There is a co-dependent nature to foreign ownership of our debt. Foreign countries finance a great deal of our debt and also our trade deficit. Since our ability to buy foreign goods depends upon the dollar maintaining some minimum value, foreign Central Banks are unlikely to sell off treasuries and demand instant repayment, which could fatally damage the ailing US dollar.
China's ownership of US debt is nearly a third of the Chinese economy. If the existing trend continues, some experts estimate that the total value of Chinese holdings of US dollars will exceed the total value of China's GDP in a handful of years.
BusinessWeek magazine reports:
"... investors in the Mideast and Asia have gone on a euro buying binge," says Tom Rogers, a currency analyst with Informa Global Markets. "They're concerned that the policies Bush has promised to enact during his second term will worsen an already record federal budget deficit. Left unchecked, investors fear a soaring deficit will lead to higher interests rates, lowering the value of U.S. stocks and bonds."
Which raises the question, if the biggest buyers of US debt are losing faith in our economy, to whom will we sell our debt once the ceiling is raised?
According to Bloomberg, we began this year with a huge deficit equal to nearly 30% of our total GDP. We must attract about $1.8 billion a day to make ends meet and to maintain the dollar's value.
European Central Bank head Jean-Claude Trichet has described the euro's climbing value against the dollar as "brutal." Because other participants in the world economy are not pleased with the dollar's path, and though the dollar continues to slip, Secretary of Treasury John W. Snow told reporters in Dublin on Monday, "We support a strong dollar -- a strong dollar is in America's interest."
A sickly dollar does have a couple of important advantages. A weak dollar makes it possible to export more goods, and the favorable exchange rate with Canada may draw more Canadian shoppers to Minnesota. However, a declining dollar can lead to inflation by making imported goods more expensive.

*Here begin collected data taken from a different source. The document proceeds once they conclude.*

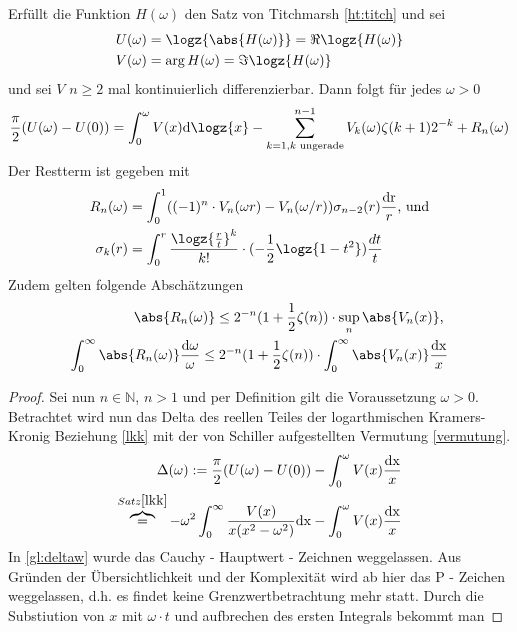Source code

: \begin{satz}
Erfüllt die Funktion $H(\omega)$ den Satz von Titchmarsh \ref{ht:titch} und sei 
\begin{align}
U(\omega) &= \logz{\abs{H(\omega)}} = \Re{\logz{H(\omega)}}\\
V(\omega) &= \arg{H(\omega)} = \Im{\logz{H(\omega)}}
\end{align}
und sei $V$ $n \geq 2$ mal kontinuierlich differenzierbar. Dann folgt für jedes $\omega > 0$
\begin{align}
	\frac{\pi}{2}(U(\omega) - U(0)) =  \int_0^{\omega} V(x) \mathrm{d} \logz{x}  - \sum_{k=1, k \text{ ungerade}}^{n-1} V_k(\omega) \zeta(k+1) 2^{-k} + R_n(\omega)
\end{align}
Der Restterm ist gegeben mit 
\begin{align}
	R_n(\omega) &= \int_0^1 ((-1)^n \cdot V_n(\omega r) - V_n(\omega/r) ) \sigma_{n-2}(r) \frac{\mathrm{dr}}{r}\text{, und}\label{gl:Rest1}\\ 
	\sigma_k(r) &= \int_0^r \frac{\logz{\frac{r}{t}}^k}{k!} \cdot (-\frac{1}{2} \logz{1-t^2})\frac{dt}{t}
\end{align}
Zudem gelten folgende Abschätzungen
\begin{align}
\abs{R_n(\omega)} \leq 2^{-n} (1 + \frac{1}{2	} \zeta(n))\cdot \sup_n{\abs{V_n(x)}} \text{, }\\ 
\int_0^{\infty} \abs{R_n(\omega)} \frac{\mathrm{d\omega}}{\omega} \leq 2^{-n} (1 + \frac{1}{2	} \zeta(n))\cdot \int_0^{\infty} \abs{V_n(x)} \frac{\mathrm{dx}}{x}
\end{align}
\begin{proof}
Sei nun $n \in \mathbb{N}$, $n > 1$ und per Definition gilt die Voraussetzung $\omega > 0$. Betrachtet wird nun das Delta des reellen Teiles der logarthmischen Kramers-Kronig Beziehung \ref{lkk} mit der von Schiller aufgestellten Vermutung \ref{vermutung}.
\begin{align}
	\Delta(\omega) := \frac{\pi}{2}(U(\omega) - U(0)) - \int_0^{\omega} V(x) \frac{\mathrm{dx}}{x}\\
	\overbrace{=}^{Satz \ref{lkk}} -\omega^2 \int_0^{\infty} \frac{V(x)}{x(x^2-\omega^2)} \mathrm{dx} - \int_0^{\omega} V(x) \frac{\mathrm{dx}}{x} \label{gl:deltaw}
\end{align}
In \ref{gl:deltaw} wurde das Cauchy - Hauptwert - Zeichnen weggelassen. Aus Gründen der Übersichtlichkeit und der Komplexität wird ab hier das P - Zeichen weggelassen, d.h. es findet keine Grenzwertbetrachtung mehr statt. Durch die Substiution von $x$ mit $\omega \cdot t$ und aufbrechen des ersten Integrals bekommt man

\end{proof}
\end{satz}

The fact remains that record Federal deficits are undermining the economy and the value of the dollar is dropping. The burgeoning US deficit is drawing an increasing number of dollars for interest payments. According to the Bureau of Public Debt, we paid $321 billion in interest payments in Fiscal Year 2004. Those payments are bound to grow as are other economic problems as the debt ceiling is raised, or heaven forbid, removed.
It is imperative that Congress promptly begin to exercise spending restraint. We need to call upon Members of Congress to do the responsible, uncomfortable and dangerous job of cutting wasteful and redundant spending. There will be much wailing and gnashing of teeth from special interest groups and entrenched bureaucrats to a willing, and dare we say socialist-leaning, mainstream media. Congressional restraint won't be easy to achieve. A complete overhaul of the appropriations process is preferable but in lieu of that we can hope for common sense spending cuts.
While a drop in Federal deficit spending may temporarily reduce US economic growth by discontinuing overstimulation of the US market, the Federal Reserve would have the room to keep interest rates lower and that would keep demand energized.
The President and Congress will need our encouragement if they are to begin the process needed to turn our country away from the syren song of "charge" and spend and steer us toward the safe harbor of economic stability.
Jill S. Farrell is Director of Communications of the Free Congress Foundation.